▸ Given entries:
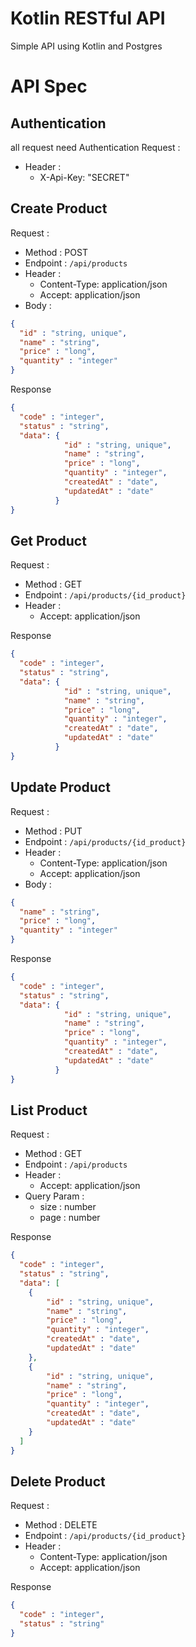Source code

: # Kotlin RESTful API
Simple API using Kotlin and Postgres
# API Spec

## Authentication
all request need Authentication
Request :
- Header :
    - X-Api-Key: "SECRET"

## Create Product

Request :
- Method : POST
- Endpoint : `/api/products`
- Header :
    - Content-Type: application/json
    - Accept: application/json
- Body :
```json
{
  "id" : "string, unique",
  "name" : "string",
  "price" : "long",
  "quantity" : "integer"
}
```

Response 
```json
{
  "code" : "integer",
  "status" : "string",
  "data": {
            "id" : "string, unique",
            "name" : "string",
            "price" : "long",
            "quantity" : "integer",
            "createdAt" : "date",
            "updatedAt" : "date"
          }
}
```

## Get Product

Request :
- Method : GET
- Endpoint : `/api/products/{id_product}`
- Header :
    - Accept: application/json

Response 
```json
{
  "code" : "integer",
  "status" : "string",
  "data": {
            "id" : "string, unique",
            "name" : "string",
            "price" : "long",
            "quantity" : "integer",
            "createdAt" : "date",
            "updatedAt" : "date"
          }
}
```

## Update Product

Request :
- Method : PUT
- Endpoint : `/api/products/{id_product}`
- Header :
    - Content-Type: application/json
    - Accept: application/json
- Body :
```json
{
  "name" : "string",
  "price" : "long",
  "quantity" : "integer"
}
```

Response 
```json
{
  "code" : "integer",
  "status" : "string",
  "data": {
            "id" : "string, unique",
            "name" : "string",
            "price" : "long",
            "quantity" : "integer",
            "createdAt" : "date",
            "updatedAt" : "date"
          }
}
```

## List Product

Request :
- Method : GET
- Endpoint : `/api/products`
- Header :
    - Accept: application/json
- Query Param :
    - size : number
    - page : number

Response 
```json
{
  "code" : "integer",
  "status" : "string",
  "data": [
    {
        "id" : "string, unique",
        "name" : "string",
        "price" : "long",
        "quantity" : "integer",
        "createdAt" : "date",
        "updatedAt" : "date"
    },
    {
        "id" : "string, unique",
        "name" : "string",
        "price" : "long",
        "quantity" : "integer",
        "createdAt" : "date",
        "updatedAt" : "date"
    }
  ]
}
```

## Delete Product

Request :
- Method : DELETE
- Endpoint : `/api/products/{id_product}`
- Header :
    - Content-Type: application/json
    - Accept: application/json

Response 
```json
{
  "code" : "integer",
  "status" : "string"
}
```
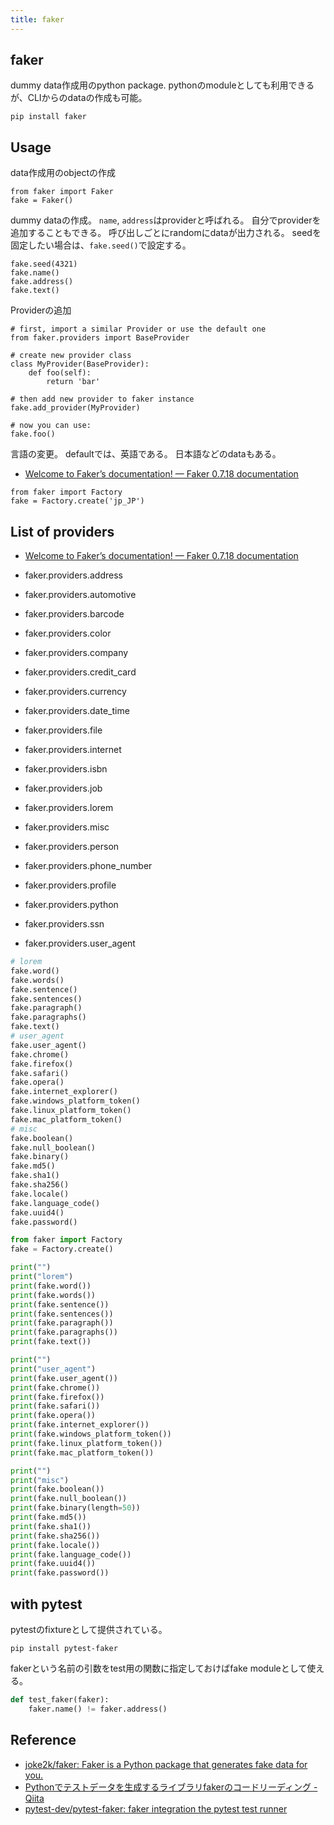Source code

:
 ```yaml
---
title: faker
---
```


## faker
dummy data作成用のpython package.
pythonのmoduleとしても利用できるが、CLIからのdataの作成も可能。

```
pip install faker
```

## Usage

data作成用のobjectの作成

```
from faker import Faker
fake = Faker()
```

dummy dataの作成。
`name`, `address`はproviderと呼ばれる。
自分でproviderを追加することもできる。
呼び出しごとにrandomにdataが出力される。
seedを固定したい場合は、`fake.seed()`で設定する。

```
fake.seed(4321)
fake.name()
fake.address()
fake.text()
```

Providerの追加

```
# first, import a similar Provider or use the default one
from faker.providers import BaseProvider

# create new provider class
class MyProvider(BaseProvider):
    def foo(self):
        return 'bar'

# then add new provider to faker instance
fake.add_provider(MyProvider)

# now you can use:
fake.foo()
```

言語の変更。
defaultでは、英語である。
日本語などのdataもある。

* [Welcome to Faker’s documentation! — Faker 0.7.18 documentation](https://faker.readthedocs.io/en/latest/#localization)

```
from faker import Factory
fake = Factory.create('jp_JP')
```

## List of providers
* [Welcome to Faker’s documentation! — Faker 0.7.18 documentation](https://faker.readthedocs.io/en/latest/#contents)

* faker.providers.address
* faker.providers.automotive
* faker.providers.barcode
* faker.providers.color
* faker.providers.company
* faker.providers.credit_card
* faker.providers.currency
* faker.providers.date_time
* faker.providers.file
* faker.providers.internet
* faker.providers.isbn
* faker.providers.job
* faker.providers.lorem
* faker.providers.misc
* faker.providers.person
* faker.providers.phone_number
* faker.providers.profile
* faker.providers.python
* faker.providers.ssn
* faker.providers.user_agent

```python
# lorem
fake.word()
fake.words()
fake.sentence()
fake.sentences()
fake.paragraph()
fake.paragraphs()
fake.text()
# user_agent
fake.user_agent()
fake.chrome()
fake.firefox()
fake.safari()
fake.opera()
fake.internet_explorer()
fake.windows_platform_token()
fake.linux_platform_token()
fake.mac_platform_token()
# misc
fake.boolean()
fake.null_boolean()
fake.binary()
fake.md5()
fake.sha1()
fake.sha256()
fake.locale()
fake.language_code()
fake.uuid4()
fake.password()
```

```python
from faker import Factory
fake = Factory.create()

print("")
print("lorem")
print(fake.word())
print(fake.words())
print(fake.sentence())
print(fake.sentences())
print(fake.paragraph())
print(fake.paragraphs())
print(fake.text())

print("")
print("user_agent")
print(fake.user_agent())
print(fake.chrome())
print(fake.firefox())
print(fake.safari())
print(fake.opera())
print(fake.internet_explorer())
print(fake.windows_platform_token())
print(fake.linux_platform_token())
print(fake.mac_platform_token())

print("")
print("misc")
print(fake.boolean())
print(fake.null_boolean())
print(fake.binary(length=50))
print(fake.md5())
print(fake.sha1())
print(fake.sha256())
print(fake.locale())
print(fake.language_code())
print(fake.uuid4())
print(fake.password())
```

## with pytest
pytestのfixtureとして提供されている。

```
pip install pytest-faker
```

fakerという名前の引数をtest用の関数に指定しておけばfake moduleとして使える。

```python
def test_faker(faker):
    faker.name() != faker.address()
```


## Reference
* [joke2k/faker: Faker is a Python package that generates fake data for you.](https://github.com/joke2k/faker)
* [Pythonでテストデータを生成するライブラリfakerのコードリーディング - Qiita](http://qiita.com/massa142/items/d456102799cdbbb20c6c)
* [pytest-dev/pytest-faker: faker integration the pytest test runner](https://github.com/pytest-dev/pytest-faker)
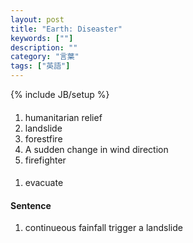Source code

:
 ```yaml
---
layout: post
title: "Earth: Diseaster"
keywords: [""]
description: ""
category: "言葉"
tags: ["英語"]
---
```

{% include JB/setup %}


####
1. humanitarian relief
2. landslide
3. forestfire
4. A sudden change in wind direction
5. firefighter


####
1. evacuate

#### Sentence
1. continueous fainfall trigger a landslide

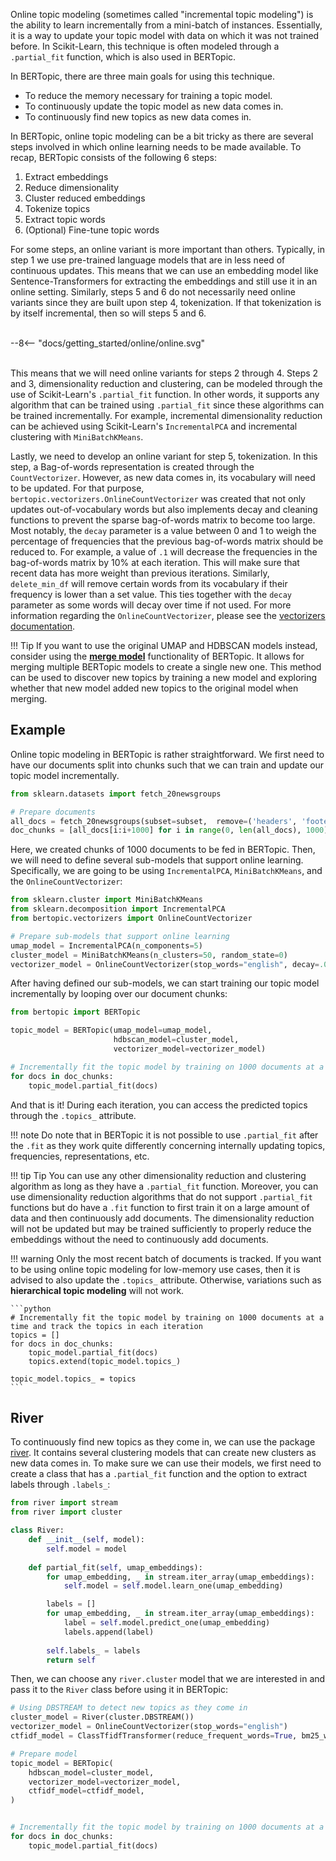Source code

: Online topic modeling (sometimes called "incremental topic modeling") is the ability to learn incrementally from a mini-batch of instances. Essentially, it is a way to update your topic model with data on which it was not trained before. In Scikit-Learn, this technique is often modeled through a `.partial_fit` function, which is also used in BERTopic. 

In BERTopic, there are three main goals for using this technique.

* To reduce the memory necessary for training a topic model. 
* To continuously update the topic model as new data comes in. 
* To continuously find new topics as new data comes in. 

In BERTopic, online topic modeling can be a bit tricky as there are several steps involved in which online learning needs to be made available. To recap, BERTopic consists of the following 6 steps:

1. Extract embeddings
2. Reduce dimensionality
3. Cluster reduced embeddings
4. Tokenize topics
5. Extract topic words
6. (Optional) Fine-tune topic words

For some steps, an online variant is more important than others. Typically, in step 1 we use pre-trained language models that are in less need of continuous updates. This means that we can use an embedding model like Sentence-Transformers for extracting the embeddings and still use it in an online setting. Similarly, steps 5 and 6 do not necessarily need online variants since they are built upon step 4, tokenization. If that tokenization is by itself incremental, then so will steps 5 and 6. 

<br>
<div class="svg_image">
--8<-- "docs/getting_started/online/online.svg"
</div>
<br>

This means that we will need online variants for steps 2 through 4. Steps 2 and 3, dimensionality reduction and clustering, can be modeled through the use of Scikit-Learn's `.partial_fit` function. In other words, it supports any algorithm that can be trained using `.partial_fit` since these algorithms can be trained incrementally. For example, incremental dimensionality reduction can be achieved using Scikit-Learn's `IncrementalPCA` and incremental clustering with `MiniBatchKMeans`.

Lastly, we need to develop an online variant for step 5, tokenization. In this step, a Bag-of-words representation is created through the `CountVectorizer`. However, as new data comes in, its vocabulary will need to be updated. For that purpose, `bertopic.vectorizers.OnlineCountVectorizer` was created that not only updates out-of-vocabulary words but also implements decay and cleaning functions to prevent the sparse bag-of-words matrix to become too large. Most notably, the `decay` parameter is a value between 0 and 1 to weigh the percentage of frequencies that the previous bag-of-words matrix should be reduced to. For example, a value of `.1` will decrease the frequencies in the bag-of-words matrix by 10% at each iteration. This will make sure that recent data has more weight than previous iterations. Similarly, `delete_min_df` will remove certain words from its vocabulary if their frequency is lower than a set value. This ties together with the `decay` parameter as some words will decay over time if not used. For more information regarding the `OnlineCountVectorizer`, please see the [vectorizers documentation](https://maartengr.github.io/BERTopic/getting_started/vectorizers/vectorizers.html#onlinecountvectorizer).


!!! Tip
    If you want to use the original UMAP and HDBSCAN models instead, consider using the [**merge model**](https://maartengr.github.io/BERTopic/getting_started/merge/merge.html)
    functionality of BERTopic. It allows for merging multiple BERTopic models to create a single new one. This method can be used to discover new topics by training a new model and exploring whether that new model added new topics to the original model when merging.

## **Example**

Online topic modeling in BERTopic is rather straightforward. We first need to have our documents split into chunks such that we can train and update our topic model incrementally. 

```python
from sklearn.datasets import fetch_20newsgroups

# Prepare documents
all_docs = fetch_20newsgroups(subset=subset,  remove=('headers', 'footers', 'quotes'))["data"]
doc_chunks = [all_docs[i:i+1000] for i in range(0, len(all_docs), 1000)]
```

Here, we created chunks of 1000 documents to be fed in BERTopic. Then, we will need to define several sub-models that support online learning. Specifically, we are going to be using `IncrementalPCA`, `MiniBatchKMeans`, and the `OnlineCountVectorizer`:

```python
from sklearn.cluster import MiniBatchKMeans
from sklearn.decomposition import IncrementalPCA
from bertopic.vectorizers import OnlineCountVectorizer

# Prepare sub-models that support online learning
umap_model = IncrementalPCA(n_components=5)
cluster_model = MiniBatchKMeans(n_clusters=50, random_state=0)
vectorizer_model = OnlineCountVectorizer(stop_words="english", decay=.01)
```

After having defined our sub-models, we can start training our topic model incrementally by looping over our document chunks:

```python
from bertopic import BERTopic

topic_model = BERTopic(umap_model=umap_model,
                       hdbscan_model=cluster_model,
                       vectorizer_model=vectorizer_model)

# Incrementally fit the topic model by training on 1000 documents at a time
for docs in doc_chunks:
    topic_model.partial_fit(docs)
```

And that is it! During each iteration, you can access the predicted topics through the `.topics_` attribute. 

!!! note
    Do note that in BERTopic it is not possible to use `.partial_fit` after the `.fit` as they work quite differently concerning internally updating topics, frequencies, representations, etc. 

!!! tip Tip
    You can use any other dimensionality reduction and clustering algorithm as long as they have a `.partial_fit` function. Moreover, you can use dimensionality reduction algorithms that do not support `.partial_fit` functions but do have a `.fit` function to first train it on a large amount of data and then continuously  add documents. The dimensionality reduction will not be updated but may be trained sufficiently to properly reduce the embeddings without the need to continuously add documents.

!!! warning
    Only the most recent batch of documents is tracked. If you want to be using online topic modeling for low-memory use cases, then it is advised to also update the `.topics_` attribute. Otherwise, variations such as **hierarchical topic modeling** will not work. 

    ```python
    # Incrementally fit the topic model by training on 1000 documents at a time and track the topics in each iteration
    topics = []
    for docs in doc_chunks:
        topic_model.partial_fit(docs)
        topics.extend(topic_model.topics_)

    topic_model.topics_ = topics
    ```


## **River**

To continuously find new topics as they come in, we can use the package [river](https://github.com/online-ml/river). It contains several clustering models that can create new clusters as new data comes in. To make sure we can use their models, we first need to create a class that has a `.partial_fit` function and the option to extract labels through `.labels_`:

```python
from river import stream
from river import cluster

class River:
    def __init__(self, model):
        self.model = model
        
    def partial_fit(self, umap_embeddings):
        for umap_embedding, _ in stream.iter_array(umap_embeddings):
            self.model = self.model.learn_one(umap_embedding)

        labels = []
        for umap_embedding, _ in stream.iter_array(umap_embeddings):
            label = self.model.predict_one(umap_embedding)
            labels.append(label)
            
        self.labels_ = labels
        return self
```

Then, we can choose any `river.cluster` model that we are interested in and pass it to the `River` class before using it in BERTopic:

```python
# Using DBSTREAM to detect new topics as they come in
cluster_model = River(cluster.DBSTREAM())
vectorizer_model = OnlineCountVectorizer(stop_words="english")
ctfidf_model = ClassTfidfTransformer(reduce_frequent_words=True, bm25_weighting=True)

# Prepare model
topic_model = BERTopic(
    hdbscan_model=cluster_model, 
    vectorizer_model=vectorizer_model, 
    ctfidf_model=ctfidf_model,
)


# Incrementally fit the topic model by training on 1000 documents at a time
for docs in doc_chunks:
    topic_model.partial_fit(docs)
```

▸ Task requirements:
Return only the part of the records above that opens with the line containing "In BERTopic, there" and closes with the line containing "This means that we will", ends included.

▸ Written solution:
In BERTopic, there are three main goals for using this technique.

* To reduce the memory necessary for training a topic model. 
* To continuously update the topic model as new data comes in. 
* To continuously find new topics as new data comes in. 

In BERTopic, online topic modeling can be a bit tricky as there are several steps involved in which online learning needs to be made available. To recap, BERTopic consists of the following 6 steps:

1. Extract embeddings
2. Reduce dimensionality
3. Cluster reduced embeddings
4. Tokenize topics
5. Extract topic words
6. (Optional) Fine-tune topic words

For some steps, an online variant is more important than others. Typically, in step 1 we use pre-trained language models that are in less need of continuous updates. This means that we can use an embedding model like Sentence-Transformers for extracting the embeddings and still use it in an online setting. Similarly, steps 5 and 6 do not necessarily need online variants since they are built upon step 4, tokenization. If that tokenization is by itself incremental, then so will steps 5 and 6. 

<br>
<div class="svg_image">
--8<-- "docs/getting_started/online/online.svg"
</div>
<br>

This means that we will need online variants for steps 2 through 4. Steps 2 and 3, dimensionality reduction and clustering, can be modeled through the use of Scikit-Learn's `.partial_fit` function. In other words, it supports any algorithm that can be trained using `.partial_fit` since these algorithms can be trained incrementally. For example, incremental dimensionality reduction can be achieved using Scikit-Learn's `IncrementalPCA` and incremental clustering with `MiniBatchKMeans`.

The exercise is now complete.